The Athenians had fled to Salamis after the Battle of Thermopylae in August, 480 BC, while the Persians occupied and burned their city. The Greek fleet joined them there in August after the indecisive Battle of Artemisium. The Spartans wanted to return to the Peloponnese, seal off the Isthmus of Corinth with a wall, and prevent the Persians from defeating them on land, but the Athenian commander Themistocles persuaded them to remain at Salamis, arguing that a wall across the Isthmus was pointless as long as the Persian army could be transported and supplied by the Persian navy. His argument depended on a particular interpretation of the oracle at Delphi, which, in typical Delphic ambiguity, prophesized that Salamis would “bring death to women’s sons,” but also that the Greeks would be saved by a “wooden wall”. Themistocles interpreted the wooden wall as the fleet of ships, and argued that Salamis would bring death to the Persians, not the Greeks. Furthermore some Athenians who chose not to flee Athens, interpreted the prophecy literally, barricaded the entrance to the Acropolis with a wooden wall, and fenced themselves in. The wooden wall was overrun, they were all killed, and the Acropolis was burned down by the Persians.
The Greeks had 371 triremes and pentekonters (smaller fifty-oared ships), effectively under Themistocles, but nominally led by the Spartan Eurybiades. The Spartans had very few ships to contribute, but they regarded themselves the natural leaders of any joint Greek military expedition, and always insisted that the Spartan general would be given command on such occasions. There were 180 ships from Athens, 40 from Corinth, 30 from Aegina, 20 from Chalcis, 20 from Megara, 16 from Sparta, 15 from Sicyon, 10 from Epidaurus, 7 from Eretria, 7 from Ambracia, 5 from Troizen, 4 from Naxos, 3 from Leucas, 3 from Hermione, 2 from Styra, 2 from Cythnus, 2 from Ceos, 2 from Melos, one from Siphnus, one from Seriphus, and one from Croton.
The much larger Persian fleet consisted of 1207 ships, although their original invasion force consisted of many more ships that had since been lost due to storms in the Aegean Sea and at Artemisium. The Persians, led by Xerxes I, decided to meet the Athenian fleet off the coast of Salamis Island, and were so confident of their victory that Xerxes set up a throne on the shore, on the slopes of Mount Aegaleus, to watch the battle in style and record the names of commanders who performed particularly well.

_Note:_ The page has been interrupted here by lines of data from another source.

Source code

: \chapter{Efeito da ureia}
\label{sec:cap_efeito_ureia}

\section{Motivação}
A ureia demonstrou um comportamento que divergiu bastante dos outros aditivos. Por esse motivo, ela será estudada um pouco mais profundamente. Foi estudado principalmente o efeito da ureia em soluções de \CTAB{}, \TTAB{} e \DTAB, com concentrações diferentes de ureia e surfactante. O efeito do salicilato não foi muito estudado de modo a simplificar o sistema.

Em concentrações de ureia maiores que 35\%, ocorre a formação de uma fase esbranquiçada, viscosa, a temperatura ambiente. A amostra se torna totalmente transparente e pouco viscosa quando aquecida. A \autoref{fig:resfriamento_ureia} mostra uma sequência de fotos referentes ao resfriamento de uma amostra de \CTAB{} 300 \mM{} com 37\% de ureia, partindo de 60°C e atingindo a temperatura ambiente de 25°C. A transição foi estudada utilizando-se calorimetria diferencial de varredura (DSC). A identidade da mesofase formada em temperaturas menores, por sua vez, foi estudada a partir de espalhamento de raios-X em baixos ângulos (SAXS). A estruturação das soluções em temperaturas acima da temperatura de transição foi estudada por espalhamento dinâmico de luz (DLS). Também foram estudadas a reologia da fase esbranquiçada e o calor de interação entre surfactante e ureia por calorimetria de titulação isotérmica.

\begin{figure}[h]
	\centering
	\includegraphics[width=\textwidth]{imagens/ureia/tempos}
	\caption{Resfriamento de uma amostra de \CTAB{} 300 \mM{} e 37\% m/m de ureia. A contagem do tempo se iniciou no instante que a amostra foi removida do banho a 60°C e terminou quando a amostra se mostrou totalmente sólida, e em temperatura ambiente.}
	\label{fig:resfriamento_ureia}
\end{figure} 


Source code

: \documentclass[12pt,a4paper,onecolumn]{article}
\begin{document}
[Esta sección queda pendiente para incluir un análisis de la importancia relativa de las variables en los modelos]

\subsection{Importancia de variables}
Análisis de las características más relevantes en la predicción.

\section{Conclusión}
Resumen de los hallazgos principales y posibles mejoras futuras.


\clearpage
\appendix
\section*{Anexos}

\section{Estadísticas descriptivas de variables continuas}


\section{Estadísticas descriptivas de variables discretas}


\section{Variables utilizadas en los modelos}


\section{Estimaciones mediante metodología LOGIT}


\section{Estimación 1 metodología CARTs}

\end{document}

Eurybiades and the Spartans continued to argue with Themistocles about the necessity of fighting at Salamis. They still wanted to fight the battle closer to Corinth, so that they could retreat to the mainland in case of a defeat, or withdraw completely and let the Persians attack them by land. Themistocles argued in favor of fighting at Salamis, as the Persian fleet would be able to continually supply their army no matter how many defensive walls Eurybiades built. At one point during the debate, spirits flared so badly that Eurybiades raised his staff of office and threatened to strike Themistocles with it. Themistocles responded calmly “Strike, but also listen”. His eloquence was matched by his cunning. Afraid that he would be overruled by Eurybiades despite the Spartan’s total lack of naval expertise, Themistocles sent an informer, a slave named Sicinnus, to Xerxes to make the Persian king believe that the Greeks had in fact not been able to agree on a location for battle, and would be stealthily retreating during the night. Xerxes believed Sicinnus and had his fleet blockade the western outlet of the straits, which also served to block any Greek ships who might be planning to escape. Sicinnus was later rewarded with emancipation and Greek citizenship.Artemisia, the queen of Halicarnassus in Asia Minor and an ally of Xerxes, supposedly tried to convince him to wait for the Greeks to surrender, as a battle in the straits of Salamis would be deadly to the large Persian ships, but Xerxes and his chief advisor Mardonius pressed for an attack. Throughout the night the Persian ships searched the gulf for the Greek retreat, while in fact the Greeks remained on their ships, asleep. During the night Aristides, formerly a political opponent of Themistocles, arrived to report that Themistocles’ plan had worked, and he allied with the Athenian commander to strengthen the Greek force.
The next morning (possibly September 28, but the exact date is unknown), the Persians were exhausted from searching for the Greeks all night, but they sailed in to the straits anyway to attack the Greek fleet. The Corinthian ships under Adeimantus immediately retreated, drawing the Persians further into the straits after them; although the Athenians later felt this was due to cowardice, the Corinthians had most likely been instructed to feign a retreat by Themistocles. Nevertheless none of the other Greek ships dared to attack, until one Greek trireme quickly rammed the lead Persian ship. At this, the rest of the Greeks joined the attack.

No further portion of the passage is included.